When we have more savings from these efficiency projects, we will do a bit more of that. Hopefully, in the mid to long run, the operating margin for franchise business will be in line with the equity business. Overall, in conclusion, I would say in the short run, there will be no margin dilution from our franchise initiative because the mix is still small and the margin is actually very similar already. In the mid to long run, not only will there be no margin dilution, but more importantly, there will be ROIC improvement over the mid to long run given the efficiency and capital for the franchise business. Thank you, Luoteng.

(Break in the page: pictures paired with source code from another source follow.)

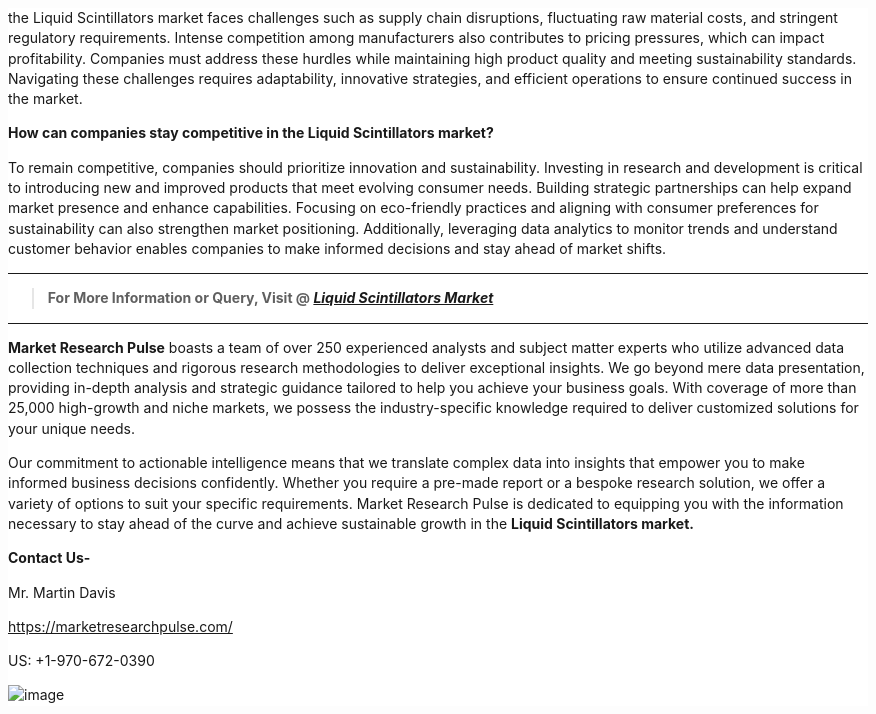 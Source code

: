 the Liquid Scintillators market faces challenges such as supply chain disruptions, fluctuating raw material costs, and stringent regulatory requirements. Intense competition among manufacturers also contributes to pricing pressures, which can impact profitability. Companies must address these hurdles while maintaining high product quality and meeting sustainability standards. Navigating these challenges requires adaptability, innovative strategies, and efficient operations to ensure continued success in the market.</p><p><strong>How can companies stay competitive in the Liquid Scintillators market?</strong></p><p>To remain competitive, companies should prioritize innovation and sustainability. Investing in research and development is critical to introducing new and improved products that meet evolving consumer needs. Building strategic partnerships can help expand market presence and enhance capabilities. Focusing on eco-friendly practices and aligning with consumer preferences for sustainability can also strengthen market positioning. Additionally, leveraging data analytics to monitor trends and understand customer behavior enables companies to make informed decisions and stay ahead of market shifts.</p><hr /><blockquote><p><strong>For More Information or Query, Visit @&nbsp;<em><a href="https://marketresearchpulse.com/report/148894/liquid-scintillators-market?utm_source=Linkedin&utm_medium=052">Liquid Scintillators Market</a></em></strong></p></blockquote><hr /><p><strong>Market Research Pulse</strong> boasts a team of over 250 experienced analysts and subject matter experts who utilize advanced data collection techniques and rigorous research methodologies to deliver exceptional insights. We go beyond mere data presentation, providing in-depth analysis and strategic guidance tailored to help you achieve your business goals. With coverage of more than 25,000 high-growth and niche markets, we possess the industry-specific knowledge required to deliver customized solutions for your unique needs.</p><p>Our commitment to actionable intelligence means that we translate complex data into insights that empower you to make informed business decisions confidently. Whether you require a pre-made report or a bespoke research solution, we offer a variety of options to suit your specific requirements. Market Research Pulse is dedicated to equipping you with the information necessary to stay ahead of the curve and achieve sustainable growth in the <strong>Liquid Scintillators market.</strong></p><p><strong>Contact Us-</strong></p><p>Mr. Martin Davis</p><p>https://marketresearchpulse.com/</p><p>US: +1-970-672-0390</p>
![image](https://github.com/user-attachments/assets/88e8b790-77c6-46a3-8e69-0a627c59f21a)
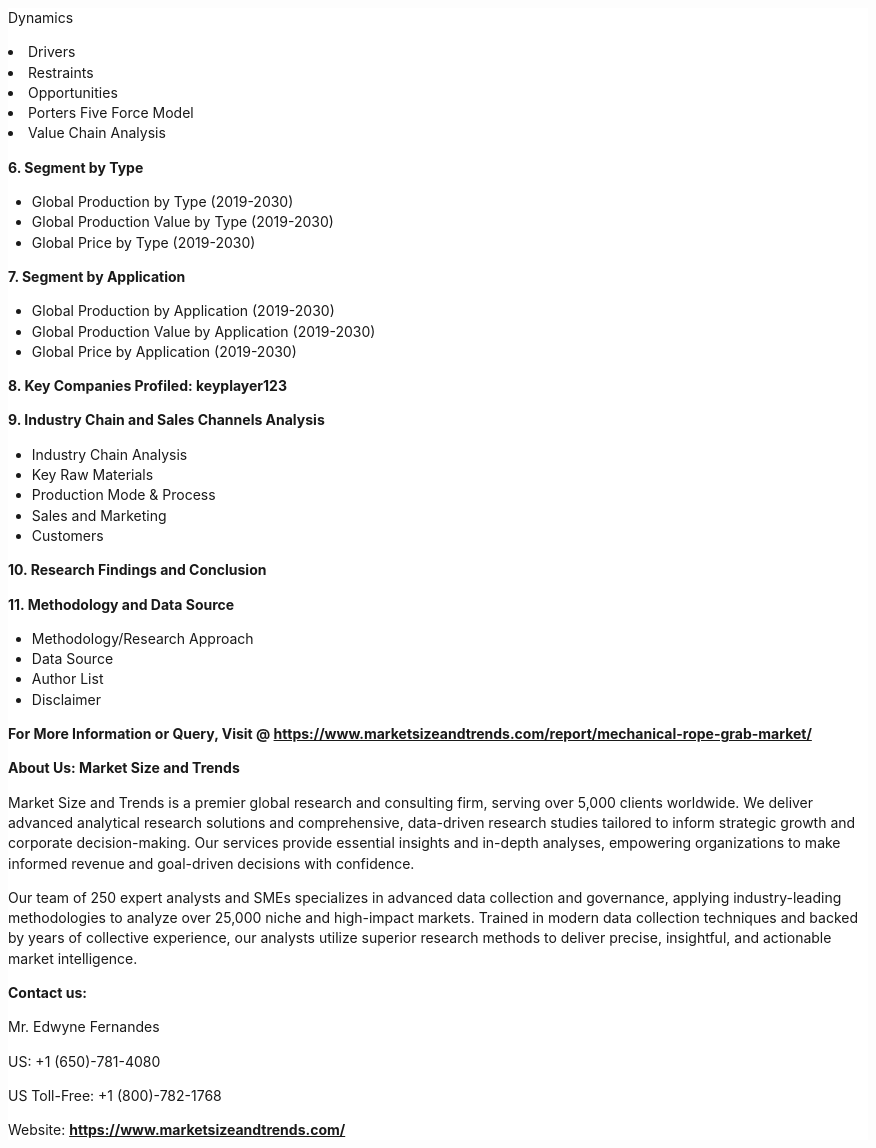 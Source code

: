 Dynamics</li><li>Drivers</li><li>Restraints</li><li>Opportunities</li><li>Porters Five Force Model</li><li>Value Chain Analysis&nbsp;</li></ul><p><strong>6. Segment by Type</strong></p><ul><li>Global Production by Type (2019-2030)</li><li>Global Production Value by Type (2019-2030)</li><li>Global Price by Type (2019-2030)</li></ul><p><strong>7. Segment by Application</strong></p><ul><li>Global Production by Application (2019-2030)</li><li>Global Production Value by Application (2019-2030)</li><li>Global Price by Application (2019-2030)</li></ul><p><strong>8. Key Companies Profiled: keyplayer123</strong></p><p><strong>9. Industry Chain and Sales Channels Analysis</strong></p><ul><li>Industry Chain Analysis</li><li>Key Raw Materials</li><li>Production Mode &amp; Process</li><li>Sales and Marketing</li><li>Customers</li></ul><p><strong>10. Research Findings and Conclusion</strong></p><p><strong>11. Methodology and Data Source</strong></p><ul><li>Methodology/Research Approach</li><li>Data Source</li><li>Author List</li><li>Disclaimer</li></ul></p><p><strong>For More Information or Query, Visit @ <a href="https://www.marketsizeandtrends.com/report/mechanical-rope-grab-market/">https://www.marketsizeandtrends.com/report/mechanical-rope-grab-market/</a></strong></p><p><strong>About Us: Market Size and Trends</strong></p><p>Market Size and Trends is a premier global research and consulting firm, serving over 5,000 clients worldwide. We deliver advanced analytical research solutions and comprehensive, data-driven research studies tailored to inform strategic growth and corporate decision-making. Our services provide essential insights and in-depth analyses, empowering organizations to make informed revenue and goal-driven decisions with confidence.</p><p>Our team of 250 expert analysts and SMEs specializes in advanced data collection and governance, applying industry-leading methodologies to analyze over 25,000 niche and high-impact markets. Trained in modern data collection techniques and backed by years of collective experience, our analysts utilize superior research methods to deliver precise, insightful, and actionable market intelligence.</p><p><strong>Contact us:</strong></p><p>Mr. Edwyne Fernandes</p><p>US: +1 (650)-781-4080</p><p>US Toll-Free: +1 (800)-782-1768</p><p>Website: <strong><a href="https://www.marketsizeandtrends.com/">https://www.marketsizeandtrends.com/</a></strong></p>
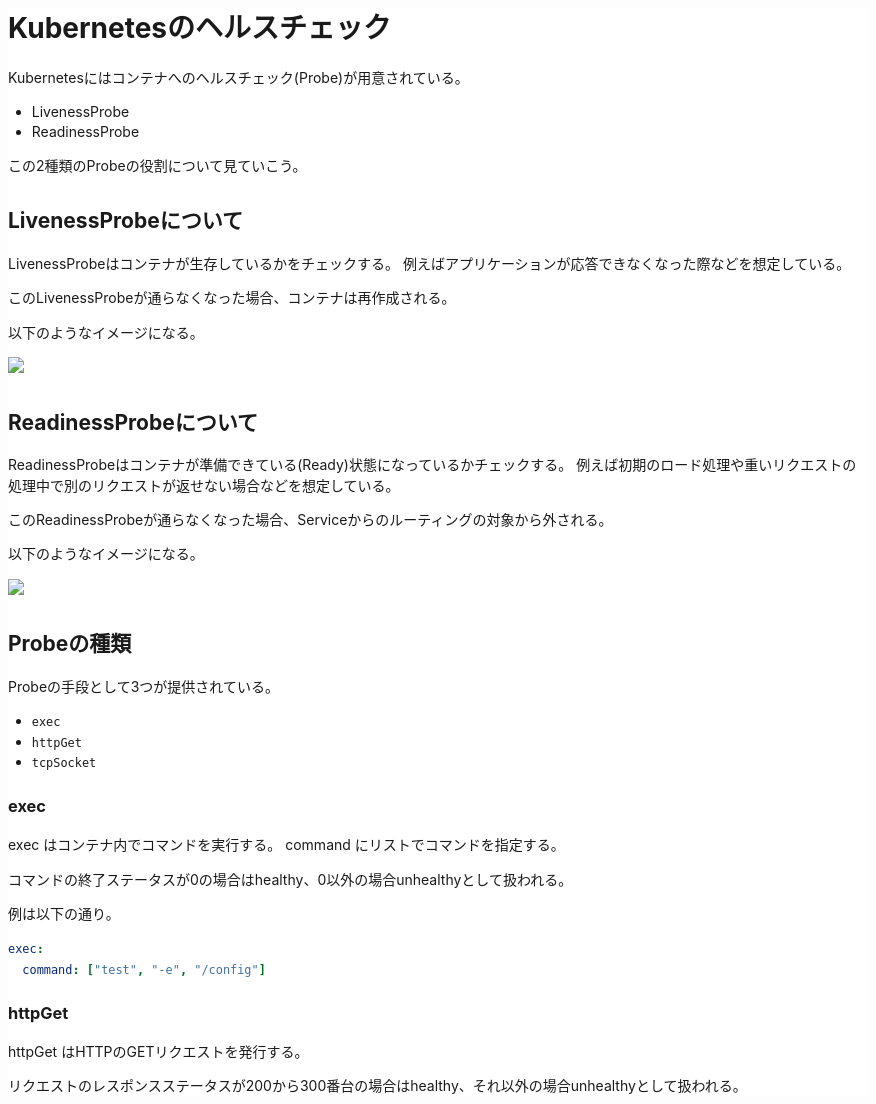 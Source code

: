 # Kubernetesのヘルスチェック

Kubernetesにはコンテナへのヘルスチェック(Probe)が用意されている。

- LivenessProbe
- ReadinessProbe

この2種類のProbeの役割について見ていこう。

## LivenessProbeについて

LivenessProbeはコンテナが生存しているかをチェックする。 例えばアプリケーションが応答できなくなった際などを想定している。

このLivenessProbeが通らなくなった場合、コンテナは再作成される。

以下のようなイメージになる。

<img src="https://d33wubrfki0l68.cloudfront.net/16c23feb1b6cc8a8ded94d90fa8a493555f9169e/8c905/posts/2018/k8sdojo-10/livenessprove.gif" width="400">

## ReadinessProbeについて

ReadinessProbeはコンテナが準備できている(Ready)状態になっているかチェックする。 例えば初期のロード処理や重いリクエストの処理中で別のリクエストが返せない場合などを想定している。

このReadinessProbeが通らなくなった場合、Serviceからのルーティングの対象から外される。

以下のようなイメージになる。

<img src="https://d33wubrfki0l68.cloudfront.net/5371b670d2c97f4dd64630730251d9b1a55b0882/ed8f9/posts/2018/k8sdojo-10/readinessprove.gif" width="400">

## Probeの種類

Probeの手段として3つが提供されている。

- `exec`
- `httpGet`
- `tcpSocket`

### exec

exec はコンテナ内でコマンドを実行する。 command にリストでコマンドを指定する。

コマンドの終了ステータスが0の場合はhealthy、0以外の場合unhealthyとして扱われる。

例は以下の通り。

```yaml
exec:
  command: ["test", "-e", "/config"]
```

### httpGet

httpGet はHTTPのGETリクエストを発行する。

リクエストのレスポンスステータスが200から300番台の場合はhealthy、それ以外の場合unhealthyとして扱われる。
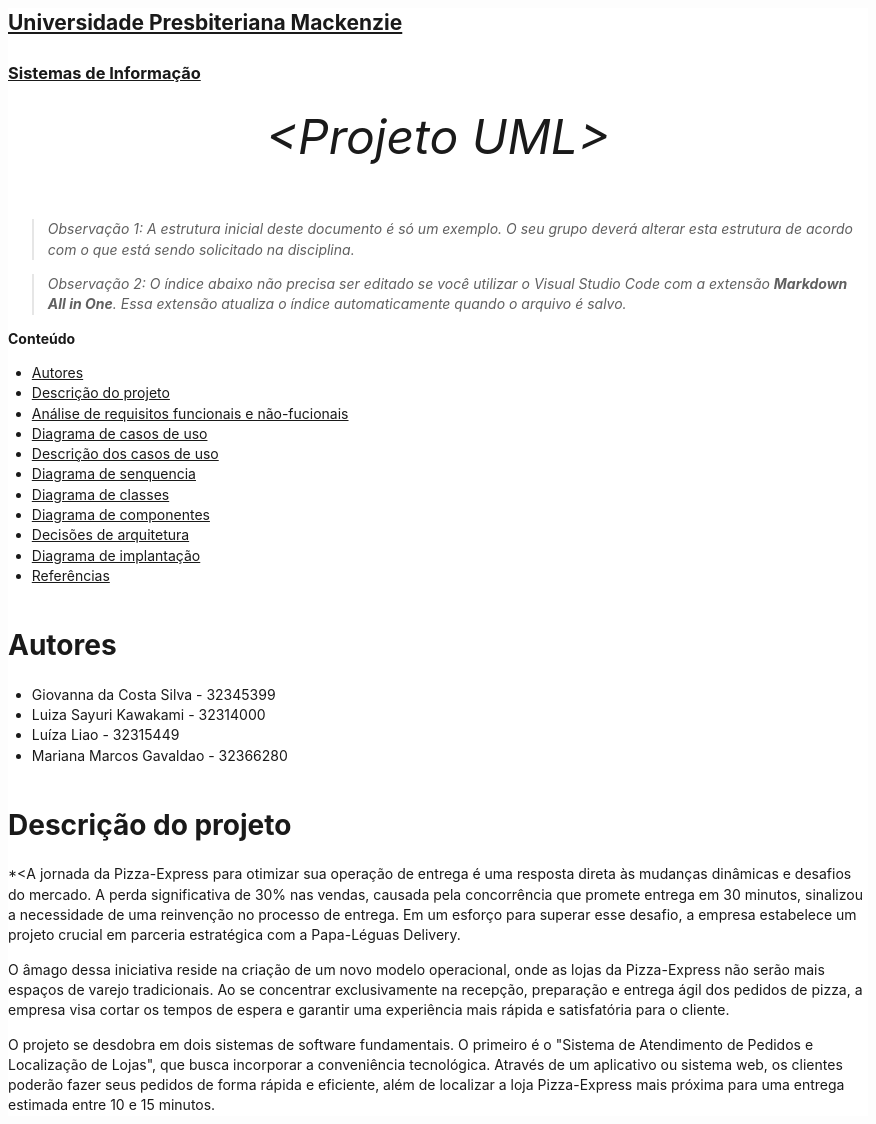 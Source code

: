 <h2><a href= "https://www.mackenzie.br">Universidade Presbiteriana Mackenzie</a></h2>
<h3><a href= "https://www.mackenzie.br/graduacao/sao-paulo-higienopolis/sistemas-de-informacao">Sistemas de Informação</a></h3>


<font size="+12"><center>
*&lt;Projeto UML&gt;*
</center></font>

>*Observação 1: A estrutura inicial deste documento é só um exemplo. O seu grupo deverá alterar esta estrutura de acordo com o que está sendo solicitado na disciplina.*

>*Observação 2: O índice abaixo não precisa ser editado se você utilizar o Visual Studio Code com a extensão **Markdown All in One**. Essa extensão atualiza o índice automaticamente quando o arquivo é salvo.*

**Conteúdo**

- [Autores](#nome-alunos)
- [Descrição do projeto](#introdução-do-projeto)
- [Análise de requisitos funcionais e não-fucionais](#descrição-dos-requisitos)
- [Diagrama de casos de uso](#diagrama-de-comportamento-atores)
- [Descrição dos casos de uso](#descrição-das-funcões)
- [Diagrama de senquencia](#diagrama-de-ordem-interações)
- [Diagrama de classes](#diagrama-orientado-objetos)
- [Diagrama de componentes](#diagrama-estrutura-componente)
- [Decisões de arquitetura](#decisões-de-arquitetura)
- [Diagrama de implantação](#diagrama-de-hardware-software)
- [Referências](#referências)


# Autores

* Giovanna da Costa Silva - 32345399
* Luiza Sayuri Kawakami - 32314000
* Luíza Liao - 32315449
* Mariana Marcos Gavaldao - 32366280



# Descrição do projeto

*&lt;A jornada da Pizza-Express para otimizar sua operação de entrega é uma resposta direta às mudanças dinâmicas e desafios do mercado. A perda significativa de 30% nas vendas, causada pela concorrência que promete entrega em 30 minutos, sinalizou a necessidade de uma reinvenção no processo de entrega. Em um esforço para superar esse desafio, a empresa estabelece um projeto crucial em parceria estratégica com a Papa-Léguas Delivery.

O âmago dessa iniciativa reside na criação de um novo modelo operacional, onde as lojas da Pizza-Express não serão mais espaços de varejo tradicionais. Ao se concentrar exclusivamente na recepção, preparação e entrega ágil dos pedidos de pizza, a empresa visa cortar os tempos de espera e garantir uma experiência mais rápida e satisfatória para o cliente.

O projeto se desdobra em dois sistemas de software fundamentais. O primeiro é o "Sistema de Atendimento de Pedidos e Localização de Lojas", que busca incorporar a conveniência tecnológica. Através de um aplicativo ou sistema web, os clientes poderão fazer seus pedidos de forma rápida e eficiente, além de localizar a loja Pizza-Express mais próxima para uma entrega estimada entre 10 e 15 minutos.
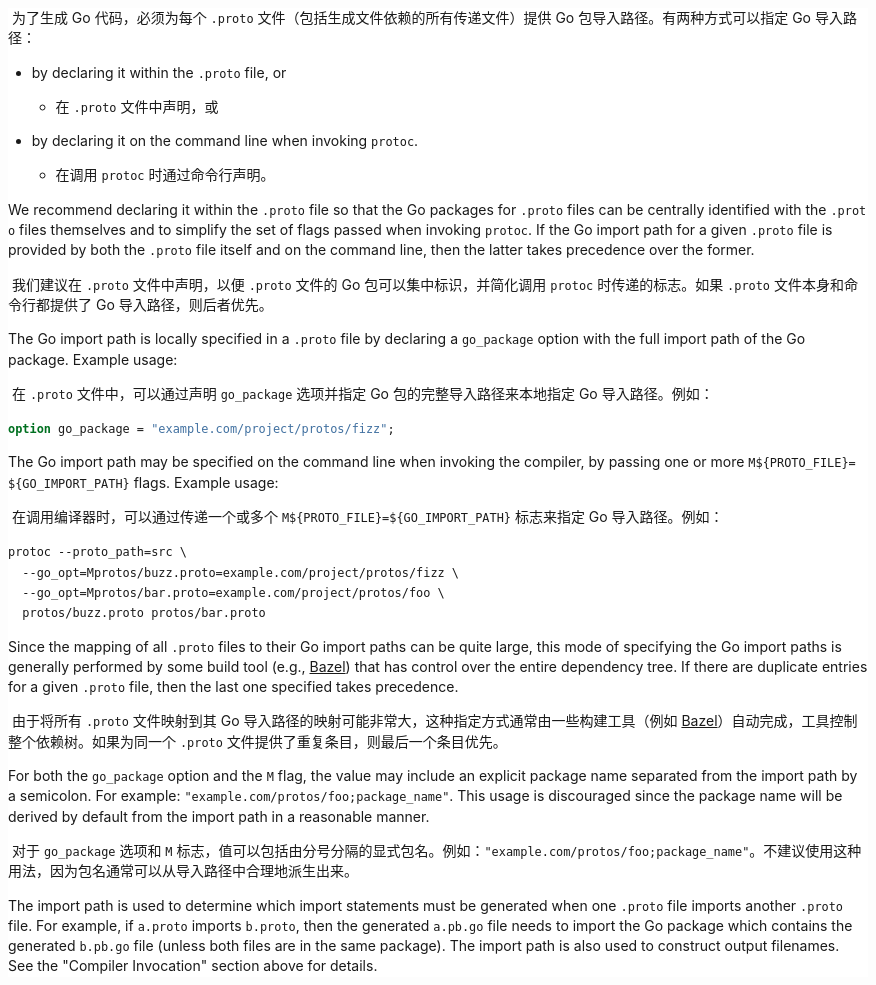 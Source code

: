 ​	为了生成 Go 代码，必须为每个 `.proto` 文件（包括生成文件依赖的所有传递文件）提供 Go 包导入路径。有两种方式可以指定 Go 导入路径：

- by declaring it within the `.proto` file, or
  - 在 `.proto` 文件中声明，或

- by declaring it on the command line when invoking `protoc`.
  - 在调用 `protoc` 时通过命令行声明。


We recommend declaring it within the `.proto` file so that the Go packages for `.proto` files can be centrally identified with the `.proto` files themselves and to simplify the set of flags passed when invoking `protoc`. If the Go import path for a given `.proto` file is provided by both the `.proto` file itself and on the command line, then the latter takes precedence over the former.

​	我们建议在 `.proto` 文件中声明，以便 `.proto` 文件的 Go 包可以集中标识，并简化调用 `protoc` 时传递的标志。如果 `.proto` 文件本身和命令行都提供了 Go 导入路径，则后者优先。

The Go import path is locally specified in a `.proto` file by declaring a `go_package` option with the full import path of the Go package. Example usage:

​	在 `.proto` 文件中，可以通过声明 `go_package` 选项并指定 Go 包的完整导入路径来本地指定 Go 导入路径。例如：



```proto
option go_package = "example.com/project/protos/fizz";
```

The Go import path may be specified on the command line when invoking the compiler, by passing one or more `M${PROTO_FILE}=${GO_IMPORT_PATH}` flags. Example usage:

​	在调用编译器时，可以通过传递一个或多个 `M${PROTO_FILE}=${GO_IMPORT_PATH}` 标志来指定 Go 导入路径。例如：

```shell
protoc --proto_path=src \
  --go_opt=Mprotos/buzz.proto=example.com/project/protos/fizz \
  --go_opt=Mprotos/bar.proto=example.com/project/protos/foo \
  protos/buzz.proto protos/bar.proto
```

Since the mapping of all `.proto` files to their Go import paths can be quite large, this mode of specifying the Go import paths is generally performed by some build tool (e.g., [Bazel](https://bazel.build/)) that has control over the entire dependency tree. If there are duplicate entries for a given `.proto` file, then the last one specified takes precedence.

​	由于将所有 `.proto` 文件映射到其 Go 导入路径的映射可能非常大，这种指定方式通常由一些构建工具（例如 [Bazel](https://bazel.build/)）自动完成，工具控制整个依赖树。如果为同一个 `.proto` 文件提供了重复条目，则最后一个条目优先。

For both the `go_package` option and the `M` flag, the value may include an explicit package name separated from the import path by a semicolon. For example: `"example.com/protos/foo;package_name"`. This usage is discouraged since the package name will be derived by default from the import path in a reasonable manner.

​	对于 `go_package` 选项和 `M` 标志，值可以包括由分号分隔的显式包名。例如：`"example.com/protos/foo;package_name"`。不建议使用这种用法，因为包名通常可以从导入路径中合理地派生出来。

The import path is used to determine which import statements must be generated when one `.proto` file imports another `.proto` file. For example, if `a.proto` imports `b.proto`, then the generated `a.pb.go` file needs to import the Go package which contains the generated `b.pb.go` file (unless both files are in the same package). The import path is also used to construct output filenames. See the "Compiler Invocation" section above for details.
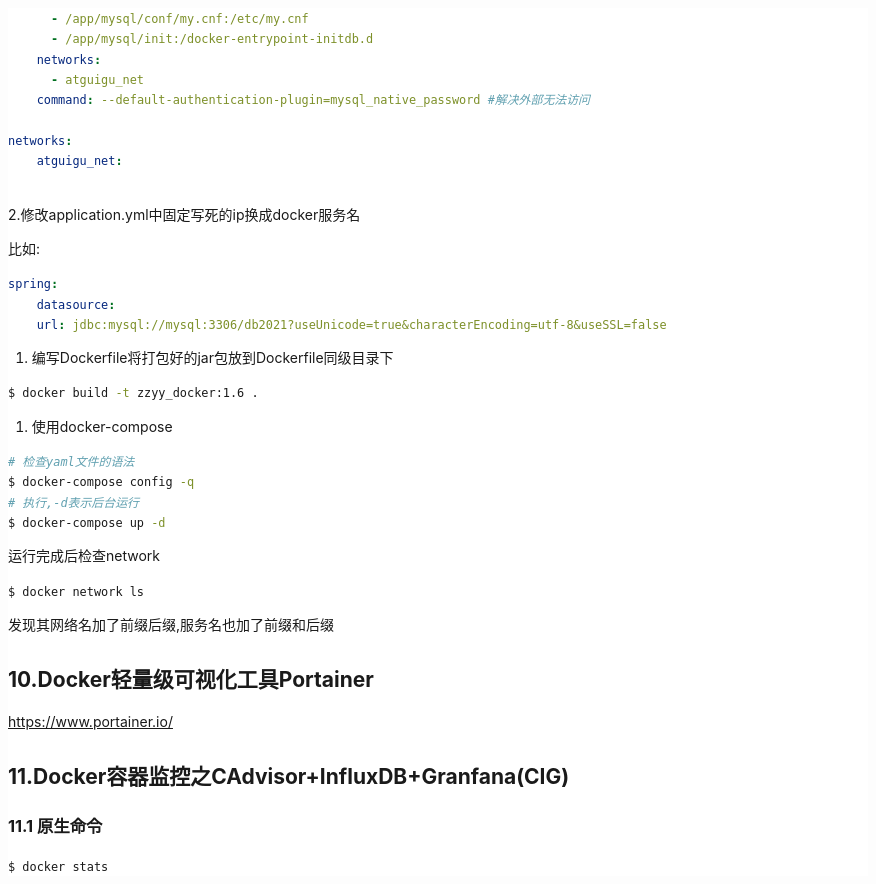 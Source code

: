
```yaml
      - /app/mysql/conf/my.cnf:/etc/my.cnf
      - /app/mysql/init:/docker-entrypoint-initdb.d
    networks:
      - atguigu_net
    command: --default-authentication-plugin=mysql_native_password #解决外部无法访问

networks:
	atguigu_net:
      
```

2.修改application.yml中固定写死的ip换成docker服务名

比如:

```yaml
spring:
	datasource:
  	url: jdbc:mysql://mysql:3306/db2021?useUnicode=true&characterEncoding=utf-8&useSSL=false
```

1. 编写Dockerfile将打包好的jar包放到Dockerfile同级目录下

```bash
$ docker build -t zzyy_docker:1.6 .
```

1. 使用docker-compose

```bash
# 检查yaml文件的语法
$ docker-compose config -q
# 执行,-d表示后台运行
$ docker-compose up -d
```

运行完成后检查network

```bash
$ docker network ls
```

发现其网络名加了前缀后缀,服务名也加了前缀和后缀





## 10.Docker轻量级可视化工具Portainer

https://www.portainer.io/

## 11.Docker容器监控之CAdvisor+InfluxDB+Granfana(CIG)

### 11.1 原生命令

```bash
$ docker stats
```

Thank you for the questions. One moment for the next question. Our next question comes from Lilian Luo of Morgan Stanley. Please go ahead.
Thanks a lot, Joey and Adrian. My question is on the delivery as well, but it’s more a little bit of short term. I would like to understand in terms of the delivery order mix for the aggregators and also from our own system. I think in this quarter, the contribution of membership sales kind of dropped sequentially and also on a year-over-year basis. Are we seeing more orders from aggregators for the time being given the subsidy program, etc.? What kind of business initiatives or efforts are we making trying to get the customer back in terms of order generation into our own system? Related to that, I want to understand whether there’s any cost-saving initiatives in terms of the rider’s costs in the future. Thank you.
Thank you, Lilian. First of all, as you pointed out, the membership sales contribution to the overall sales has slightly decreased for the quarter. I would say this is more of a mechanical or mathematical result because when we account for membership sales contribution, we exclude our members who spend on the aggregators because actually, we know who are spending on the aggregators if they are members, but we exclude those parts. When aggregator mix goes up, our membership in a disclosed metric, membership contribution will slightly go down. That is a mechanical result. If we take into account our members who spend on the aggregators and take everything into account, the overall so-called adjusted member sales contribution is actually very stable quarter over quarter, year over year. That is the first part of the question.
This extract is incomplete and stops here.